We're just as prone, maybe even more so, to making the classic behavioral mistakes.

Carl Richards, 02/10/2011

This article first appeared in the February/March 2011 issue of Morningstar Advisor magazine. Get your free subscription today! 

By now, you know that I'm constantly thinking about investing behavior and the mistakes investors make. During the past few months, I've started to consider the impact of advisors' behavior, too.

Morningstar's Don Phillips, who's never one to shy away from controversial topics, got me thinking about this "third rail" of our industry. In a recent column in this magazine, Phillips quoted an industry statistic claiming that 83% of assets going into mutual funds today are directed by financial advisors. At the same time, we're all familiar with the data that shows how poorly mutual fund investors perform. There's an obvious performance gap between fund and investor performance, one I've named the Behavior Gap.

One of the most common conversations at advisor conferences concerns how badly mutual fund investors do and how badly they need our help to close the gap. When you put these two facts together--the Behavior Gap and the 83% of assets--it's time we face a very large elephant in the room. As Phillips suggested, if 83% of mutual fund investors are getting advice from advisors and are doing poorly, maybe we advisors are part of the problem.

After seeing Phillips' piece, I read an article by Jason Zweig of The Wall Street Journal that discussed how advisors--not only investors--buy high and sell low. To demonstrate his point, Zweig highlighted how advisors who used TD Ameritrade had an average of 26% of client assets in bonds or cash in October 2007 (the market high), but then on March 9, 2009 (the market low), advisors had "jacked up their bonds and cash to 51%."

Based on my own mistakes and the ones I see other advisors make, it's obvious that we're just as prone, maybe even more so, to making the classic behavioral mistakes. We're often overconfident in our abilities because overconfidence bias is a problem of experts, and who better to think of oneself as an expert than a financial advisor? We may also be prone to make these behavioral mistakes because we spend so much time thinking, talking, and researching to stay informed.
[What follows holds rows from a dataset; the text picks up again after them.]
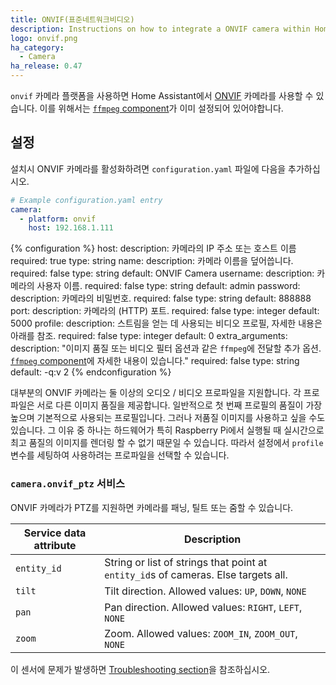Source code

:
 ```yaml
---
title: ONVIF(표준네트워크비디오)
description: Instructions on how to integrate a ONVIF camera within Home Assistant.
logo: onvif.png
ha_category:
  - Camera
ha_release: 0.47
---
```


`onvif` 카메라 플랫폼을 사용하면 Home Assistant에서 [ONVIF](https://www.onvif.org/) 카메라를 사용할 수 있습니다. 이를 위해서는 [`ffmpeg` component](/integrations/ffmpeg/)가 이미 설정되어 있어야합니다. 

## 설정

설치시 ONVIF 카메라를 활성화하려면 `configuration.yaml` 파일에 다음을 추가하십시오.

```yaml
# Example configuration.yaml entry
camera:
  - platform: onvif
    host: 192.168.1.111
```

{% configuration %}
host:
  description: 카메라의 IP 주소 또는 호스트 이름
  required: true
  type: string
name:
  description: 카메라 이름을 덮어씁니다. 
  required: false
  type: string
  default: ONVIF Camera
username:
  description: 카메라의 사용자 이름.
  required: false
  type: string
  default: admin
password:
  description: 카메라의 비밀번호.
  required: false
  type: string
  default: 888888
port:
  description: 카메라의 (HTTP) 포트.
  required: false
  type: integer
  default: 5000
profile:
  description: 스트림을 얻는 데 사용되는 비디오 프로필, 자세한 내용은 아래를 참조.
  required: false
  type: integer
  default: 0
extra_arguments:
  description: "이미지 품질 또는 비디오 필터 옵션과 같은 `ffmpeg`에 전달할 추가 옵션. [`ffmpeg` component](/integrations/ffmpeg)에 자세한 내용이 있습니다."
  required: false
  type: string
  default: -q:v 2
{% endconfiguration %}

대부분의 ONVIF 카메라는 둘 이상의 오디오 / 비디오 프로파일을 지원합니다. 각 프로파일은 서로 다른 이미지 품질을 제공합니다. 일반적으로 첫 번째 프로필의 품질이 가장 높으며 기본적으로 사용되는 프로필입니다. 그러나 저품질 이미지를 사용하고 싶을 수도 있습니다. 그 이유 중 하나는 하드웨어가 특히 Raspberry Pi에서 실행될 때 실시간으로 최고 품질의 이미지를 렌더링 할 수 없기 때문일 수 있습니다. 따라서 설정에서 `profile` 변수를 세팅하여 사용하려는 프로파일을 선택할 수 있습니다.

### `camera.onvif_ptz` 서비스

ONVIF 카메라가 PTZ를 지원하면 카메라를 패닝, 틸트 또는 줌할 수 있습니다. 

| Service data attribute | Description |
| -----------------------| ----------- |
| `entity_id` | String or list of strings that point at `entity_id`s of cameras. Else targets all.
| `tilt` | Tilt direction. Allowed values: `UP`, `DOWN`, `NONE`
| `pan` | Pan direction. Allowed values: `RIGHT`, `LEFT`, `NONE`
| `zoom` | Zoom. Allowed values: `ZOOM_IN`, `ZOOM_OUT`, `NONE`

이 센서에 문제가 발생하면 [Troubleshooting section](/integrations/ffmpeg/#troubleshooting)을 참조하십시오.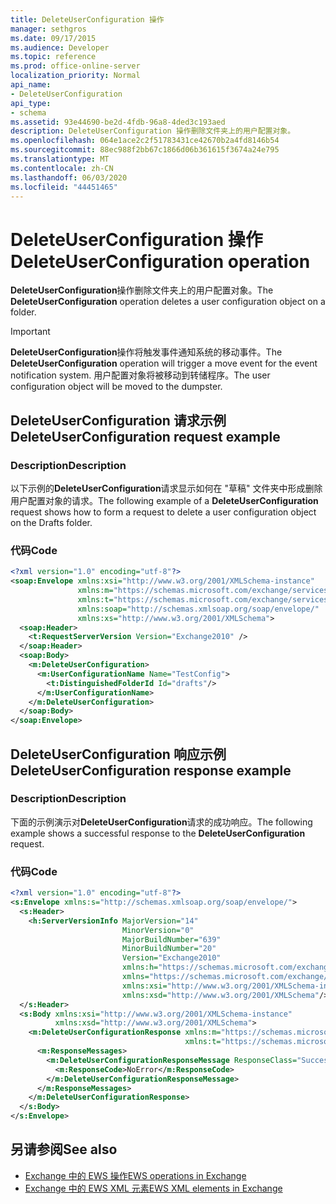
 ```yaml
---
title: DeleteUserConfiguration 操作
manager: sethgros
ms.date: 09/17/2015
ms.audience: Developer
ms.topic: reference
ms.prod: office-online-server
localization_priority: Normal
api_name:
- DeleteUserConfiguration
api_type:
- schema
ms.assetid: 93e44690-be2d-4fdb-96a8-4ded3c193aed
description: DeleteUserConfiguration 操作删除文件夹上的用户配置对象。
ms.openlocfilehash: 064e1ace2c2f51783431ce42670b2a4fd8146b54
ms.sourcegitcommit: 88ec988f2bb67c1866d06b361615f3674a24e795
ms.translationtype: MT
ms.contentlocale: zh-CN
ms.lasthandoff: 06/03/2020
ms.locfileid: "44451465"
---
```

# <a name="deleteuserconfiguration-operation"></a><span data-ttu-id="ba031-103">DeleteUserConfiguration 操作</span><span class="sxs-lookup"><span data-stu-id="ba031-103">DeleteUserConfiguration operation</span></span>

<span data-ttu-id="ba031-104">**DeleteUserConfiguration**操作删除文件夹上的用户配置对象。</span><span class="sxs-lookup"><span data-stu-id="ba031-104">The **DeleteUserConfiguration** operation deletes a user configuration object on a folder.</span></span> 
  
> [!IMPORTANT]
> <span data-ttu-id="ba031-105">**DeleteUserConfiguration**操作将触发事件通知系统的移动事件。</span><span class="sxs-lookup"><span data-stu-id="ba031-105">The **DeleteUserConfiguration** operation will trigger a move event for the event notification system.</span></span> <span data-ttu-id="ba031-106">用户配置对象将被移动到转储程序。</span><span class="sxs-lookup"><span data-stu-id="ba031-106">The user configuration object will be moved to the dumpster.</span></span> 
  
## <a name="deleteuserconfiguration-request-example"></a><span data-ttu-id="ba031-107">DeleteUserConfiguration 请求示例</span><span class="sxs-lookup"><span data-stu-id="ba031-107">DeleteUserConfiguration request example</span></span>

### <a name="description"></a><span data-ttu-id="ba031-108">Description</span><span class="sxs-lookup"><span data-stu-id="ba031-108">Description</span></span>

<span data-ttu-id="ba031-109">以下示例的**DeleteUserConfiguration**请求显示如何在 "草稿" 文件夹中形成删除用户配置对象的请求。</span><span class="sxs-lookup"><span data-stu-id="ba031-109">The following example of a **DeleteUserConfiguration** request shows how to form a request to delete a user configuration object on the Drafts folder.</span></span> 
  
### <a name="code"></a><span data-ttu-id="ba031-110">代码</span><span class="sxs-lookup"><span data-stu-id="ba031-110">Code</span></span>

```XML
<?xml version="1.0" encoding="utf-8"?>
<soap:Envelope xmlns:xsi="http://www.w3.org/2001/XMLSchema-instance"
               xmlns:m="https://schemas.microsoft.com/exchange/services/2006/messages"
               xmlns:t="https://schemas.microsoft.com/exchange/services/2006/types"
               xmlns:soap="http://schemas.xmlsoap.org/soap/envelope/"
               xmlns:xs="http://www.w3.org/2001/XMLSchema">
  <soap:Header>
    <t:RequestServerVersion Version="Exchange2010" />
  </soap:Header>
  <soap:Body>
    <m:DeleteUserConfiguration>
      <m:UserConfigurationName Name="TestConfig">
        <t:DistinguishedFolderId Id="drafts"/>
      </m:UserConfigurationName>
    </m:DeleteUserConfiguration>
  </soap:Body>
</soap:Envelope>
```

## <a name="deleteuserconfiguration-response-example"></a><span data-ttu-id="ba031-111">DeleteUserConfiguration 响应示例</span><span class="sxs-lookup"><span data-stu-id="ba031-111">DeleteUserConfiguration response example</span></span>

### <a name="description"></a><span data-ttu-id="ba031-112">Description</span><span class="sxs-lookup"><span data-stu-id="ba031-112">Description</span></span>

<span data-ttu-id="ba031-113">下面的示例演示对**DeleteUserConfiguration**请求的成功响应。</span><span class="sxs-lookup"><span data-stu-id="ba031-113">The following example shows a successful response to the **DeleteUserConfiguration** request.</span></span> 
  
### <a name="code"></a><span data-ttu-id="ba031-114">代码</span><span class="sxs-lookup"><span data-stu-id="ba031-114">Code</span></span>

```XML
<?xml version="1.0" encoding="utf-8"?>
<s:Envelope xmlns:s="http://schemas.xmlsoap.org/soap/envelope/">
  <s:Header>
    <h:ServerVersionInfo MajorVersion="14" 
                         MinorVersion="0" 
                         MajorBuildNumber="639" 
                         MinorBuildNumber="20" 
                         Version="Exchange2010" 
                         xmlns:h="https://schemas.microsoft.com/exchange/services/2006/types" 
                         xmlns="https://schemas.microsoft.com/exchange/services/2006/types" 
                         xmlns:xsi="http://www.w3.org/2001/XMLSchema-instance" 
                         xmlns:xsd="http://www.w3.org/2001/XMLSchema"/>
  </s:Header>
  <s:Body xmlns:xsi="http://www.w3.org/2001/XMLSchema-instance" 
          xmlns:xsd="http://www.w3.org/2001/XMLSchema">
    <m:DeleteUserConfigurationResponse xmlns:m="https://schemas.microsoft.com/exchange/services/2006/messages" 
                                       xmlns:t="https://schemas.microsoft.com/exchange/services/2006/types">
      <m:ResponseMessages>
        <m:DeleteUserConfigurationResponseMessage ResponseClass="Success">
          <m:ResponseCode>NoError</m:ResponseCode>
        </m:DeleteUserConfigurationResponseMessage>
      </m:ResponseMessages>
    </m:DeleteUserConfigurationResponse>
  </s:Body>
</s:Envelope>
```

## <a name="see-also"></a><span data-ttu-id="ba031-115">另请参阅</span><span class="sxs-lookup"><span data-stu-id="ba031-115">See also</span></span>

- [<span data-ttu-id="ba031-116">Exchange 中的 EWS 操作</span><span class="sxs-lookup"><span data-stu-id="ba031-116">EWS operations in Exchange</span></span>](ews-operations-in-exchange.md) 
- [<span data-ttu-id="ba031-117">Exchange 中的 EWS XML 元素</span><span class="sxs-lookup"><span data-stu-id="ba031-117">EWS XML elements in Exchange</span></span>](ews-xml-elements-in-exchange.md)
For anyone who thinks I'm doing a hatchet job on our profession, please know that's not the point. My goal for myself and my hope for our industry is to acknowledge that these mistakes happen and to be honest with ourselves and our clients about why they happen. I know there's a tendency when we read things like this to point fingers at all the other advisors and say, "It's not me," but given the facts, there's certainly plenty of room for all of us to improve in 2011.